Inference Profiling
Stormlog can actively profile OpenAI-compatible Chat Completions endpoints with
the top-level stormlog infer command group. This surface is intentionally
separate from gpumemprof and tfmemprof: the endpoint may be backed by
PyTorch, vLLM, SGLang, TensorRT-LLM, MLX-LM, a hosted gateway, or another
server that accepts the Chat Completions request shape.
Profile an endpoint
stormlog infer profile \
--endpoint http://localhost:8000/v1/chat/completions \
--model Qwen/Qwen2.5-7B-Instruct \
--concurrency 1,4,8 \
--input-tokens 512,2048 \
--output-tokens 128,512 \
--requests 20 \
--output artifacts/infer_qwen.jsonl
You can pass a /v1 base URL instead of the full endpoint:
stormlog infer profile \
--base-url http://localhost:8000/v1 \
--model Qwen/Qwen2.5-7B-Instruct \
--concurrency 8 \
--input-tokens 2048 \
--output-tokens 512 \
--duration 120 \
--output artifacts/infer_steady_state.jsonl
The profiler sends controlled traffic for each workload case in the matrix:
concurrencyprompt token target
output token cap
streaming or non-streaming mode
--requests is the total measured request count per workload case, shared
across the configured workers. --duration instead runs each workload case for
the requested wall-clock window.
Warmup requests are recorded but excluded from analysis:
stormlog infer profile \
--base-url http://localhost:8000/v1 \
--model Qwen/Qwen2.5-7B-Instruct \
--warmup-requests 8 \
--requests 50 \
--output artifacts/infer_with_warmup.jsonl
Analyze an artifact
stormlog infer analyze artifacts/infer_qwen.jsonl
stormlog infer analyze artifacts/infer_qwen.jsonl --format json --output report.json
The report includes:
end-to-end latency percentiles
TTFT percentiles for streaming responses
first streamed chunk latency
requests/sec
output tokens/sec and total tokens/sec
failure rate
peak sampled device memory when system telemetry is available
Token accounting
Server usage metadata is preferred whenever the endpoint returns it. If usage is missing, Stormlog falls back to the configured tokenizer and records the source on every request event:
server_usagetiktokentransformersestimatedunknown
When streaming is enabled, Stormlog requests OpenAI-style streaming usage
metadata with stream_options.include_usage by default. Use
--no-stream-usage for endpoints that reject that request field. If streaming
usage is unavailable, output token counts fall back to the configured tokenizer
or estimate and the request event records that provenance.

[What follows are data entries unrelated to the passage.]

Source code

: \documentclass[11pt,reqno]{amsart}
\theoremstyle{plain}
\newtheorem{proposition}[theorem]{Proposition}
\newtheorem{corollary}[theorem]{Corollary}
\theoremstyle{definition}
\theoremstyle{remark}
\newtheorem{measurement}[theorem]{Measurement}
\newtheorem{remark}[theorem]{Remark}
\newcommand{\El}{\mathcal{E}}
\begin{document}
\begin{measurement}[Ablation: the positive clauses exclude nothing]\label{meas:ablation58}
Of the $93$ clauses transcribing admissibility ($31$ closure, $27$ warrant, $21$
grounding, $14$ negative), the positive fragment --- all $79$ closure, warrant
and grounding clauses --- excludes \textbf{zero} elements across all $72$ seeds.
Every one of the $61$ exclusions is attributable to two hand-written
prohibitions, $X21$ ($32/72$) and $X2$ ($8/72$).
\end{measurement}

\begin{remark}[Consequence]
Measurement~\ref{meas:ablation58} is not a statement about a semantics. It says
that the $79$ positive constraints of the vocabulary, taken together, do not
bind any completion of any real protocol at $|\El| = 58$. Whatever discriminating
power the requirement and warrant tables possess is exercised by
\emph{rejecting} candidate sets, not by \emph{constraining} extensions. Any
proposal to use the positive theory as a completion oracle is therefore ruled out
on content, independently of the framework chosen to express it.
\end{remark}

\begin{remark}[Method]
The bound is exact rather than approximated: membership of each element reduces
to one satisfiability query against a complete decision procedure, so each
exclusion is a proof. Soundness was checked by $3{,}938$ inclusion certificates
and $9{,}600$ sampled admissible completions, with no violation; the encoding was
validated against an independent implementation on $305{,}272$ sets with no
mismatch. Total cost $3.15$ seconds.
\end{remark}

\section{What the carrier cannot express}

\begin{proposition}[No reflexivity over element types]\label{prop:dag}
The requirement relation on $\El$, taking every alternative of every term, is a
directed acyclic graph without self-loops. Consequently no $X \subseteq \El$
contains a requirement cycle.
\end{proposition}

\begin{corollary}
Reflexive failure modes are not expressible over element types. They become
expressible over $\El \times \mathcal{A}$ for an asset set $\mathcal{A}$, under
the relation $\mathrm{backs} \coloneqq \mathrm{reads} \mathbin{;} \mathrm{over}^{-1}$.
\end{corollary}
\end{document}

Core endpoint profiling does not require tokenizer packages. Install tokenizer extras when you want better prompt sizing and fallback counts:
pip install "stormlog[infer-tokenizers]"
Useful tokenizer options:
stormlog infer profile \
--base-url http://localhost:8000/v1 \
--model Qwen/Qwen2.5-7B-Instruct \
--tokenizer transformers \
--tokenizer-model Qwen/Qwen2.5-7B-Instruct \
--output artifacts/infer_qwen.jsonl
For OpenAI-model tokenizers:
stormlog infer profile \
--endpoint https://api.openai.com/v1/chat/completions \
--model gpt-4o-mini \
--tokenizer tiktoken \
--tiktoken-encoding o200k_base \
--output artifacts/infer_openai.jsonl
Metric boundaries
Stormlog reports client-observed metrics in v1:
TTFT is measured from request start to the first non-empty streamed content delta.
Non-streaming responses do not have TTFT or chunk timing.
Chunk inter-arrival timing is chunk-level timing. It is not treated as token-level ITL unless a future engine adapter can prove token-level events.
Token throughput uses server usage when available; otherwise the configured tokenizer or estimate is clearly recorded.
System telemetry
Use --system-sampler to choose best-effort telemetry:
stormlog infer profile ... --system-sampler nvidia-smi
stormlog infer profile ... --system-sampler psutil
stormlog infer profile ... --system-sampler none
Remote endpoints may not expose memory. In that case memory fields are omitted, not filled with synthetic zeroes.
Future engine adapters
The v1 request path is engine-agnostic. Future adapters can enrich the same run
with engine-native telemetry such as vLLM scheduler metrics, SGLang cache
metrics, TensorRT-LLM inflight batching metrics, or MLX Metal runtime stats
without changing the core stormlog infer profile artifact shape.